Crashed due to null pointer, %r12 = 0 so we try to access memory address 0x38.

Tying this up with the code in vdec_disk.c it looks like this is because the dvd pointer is null/incorrect. We crash setting dvd->vd_ldi_offline = B_TRUE

    if (strcmp(ldi_ev_get_type(ecookie), LDI_EV_OFFLINE) != 0)
        return (LDI_EV_SUCCESS);

    /*
     * All LDI handles must be closed for the state change to succeed, so
     * call on vdev_disk_close() to do this.
     *
     * We inform vdev_disk_close that it is being called from offline
     * notify context so it will defer cleanup of LDI event callbacks and
     * freeing of vd->vdev_tsd to the offline finalize or a reopen.
     */
    dvd->vd_ldi_offline = B_TRUE;
    vdev_disk_close(vd);

dvd is a vdev_tsd grabbed from a vdev_t that is passed in.
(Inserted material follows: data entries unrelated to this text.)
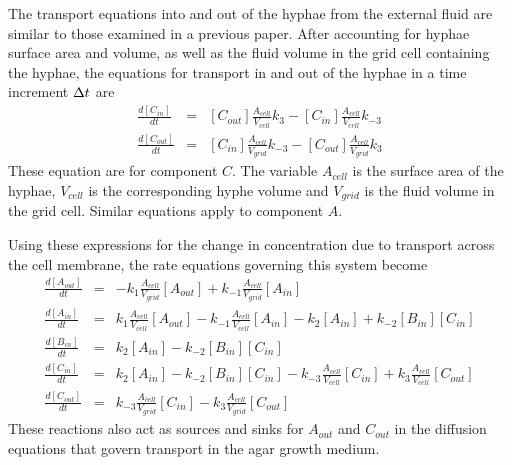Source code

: \documentclass[12pt]{article}
\begin{document}

The transport equations into and out of the hyphae from the external fluid are similar to those
examined in a previous paper.
After accounting for hyphae surface area and volume, as well as the fluid volume in the grid cell
containing the hyphae, the equations for transport in and out of the hyphae in a time increment
$\Delta t$ are
\begin{eqnarray*}
\frac{d [C_{in}]}{dt} &=& [C_{out}]\frac{A_{cell}}{V_{cell}}k_3 - [C_{in}]\frac{A_{cell}}{V_{cell}}
k_{-3} \\
\frac{d[C_{out}]}{dt} &=& [C_{in}]\frac{A_{cell}}{V_{grid}}k_{-3} - [C_{out}]\frac{A_{cell}}{V_{grid}}
k_{3}
\end{eqnarray*}
These equation are for component $C$. The variable $A_{cell}$ is the surface area of the hyphae,
$V_{cell}$ is the corresponding hyphe volume and $V_{grid}$ is the fluid volume in the grid cell.
Similar equations apply to component $A$.

Using these expressions for the change in concentration due to transport across the cell membrane, the
rate equations governing this system become
\begin{eqnarray*}
\frac{d [A_{out}]}{d t} &=&-k_1\frac{A_{cell}}{V_{grid}} [A_{out}]
+k_{-1}\frac{A_{cell}}{V_{grid}} [A_{in}] \\
\frac{d [A_{in}]}{d t} &=&k_1\frac{A_{cell}}{V_{cell}} [A_{out}]
-k_{-1}\frac{A_{cell}}{V_{cell}} [A_{in}] - k_2 [A_{in}]
 + k_{-2}[B_{in}][C_{in}]\\
\frac{d [B_{in}]}{d t} &=&k_2 [A_{in}] - k_{-2}[B_{in}][C_{in}]\\
\frac{d [C_{in}]}{d t} &=&k_2 [A_{in}] - k_{-2}[B_{in}][C_{in}]
-k_{-3} \frac{A_{cell}}{V_{cell}}[C_{in}]
+ k_3\frac{A_{cell}}{V_{cell}} [C_{out}] \\
\frac{d [C_{out}]}{d t} &=&k_{-3} \frac{A_{cell}}{V_{grid}}[C_{in}]
-k_3\frac{A_{cell}}{V_{grid}} [C_{out}]
\end{eqnarray*}
These reactions also act as sources and sinks for $A_{out}$ and $C_{out}$ in the diffusion
equations that govern transport in the agar growth medium.
\end{document}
Looking at the pointer passed in for vdev_t everything is null

> ffffff431f2469c0::print vdev_t
{
    vdev_id = 0
    vdev_guid = 0
    vdev_guid_sum = 0
    vdev_orig_guid = 0
    vdev_asize = 0
    vdev_min_asize = 0
    vdev_max_asize = 0
    vdev_ashift = 0
    .......Snipped for clarity

Looking at the address it looks like it has been freed by another thread

> ffffff431f2469c0::whatis
ffffff431f2469c0 is freed from kmem_alloc_1600

So it appears there is a race condition it looks like something else is also calling vdev_disk_close(). But I can't see what else is calling vdev_close.

I'm not sure the patch linked to previously would resolve this specific issue, given a disk was just pulled no new disk added. I can't see why vdev_open would be been called so i don't think it's race between vdev_open/close.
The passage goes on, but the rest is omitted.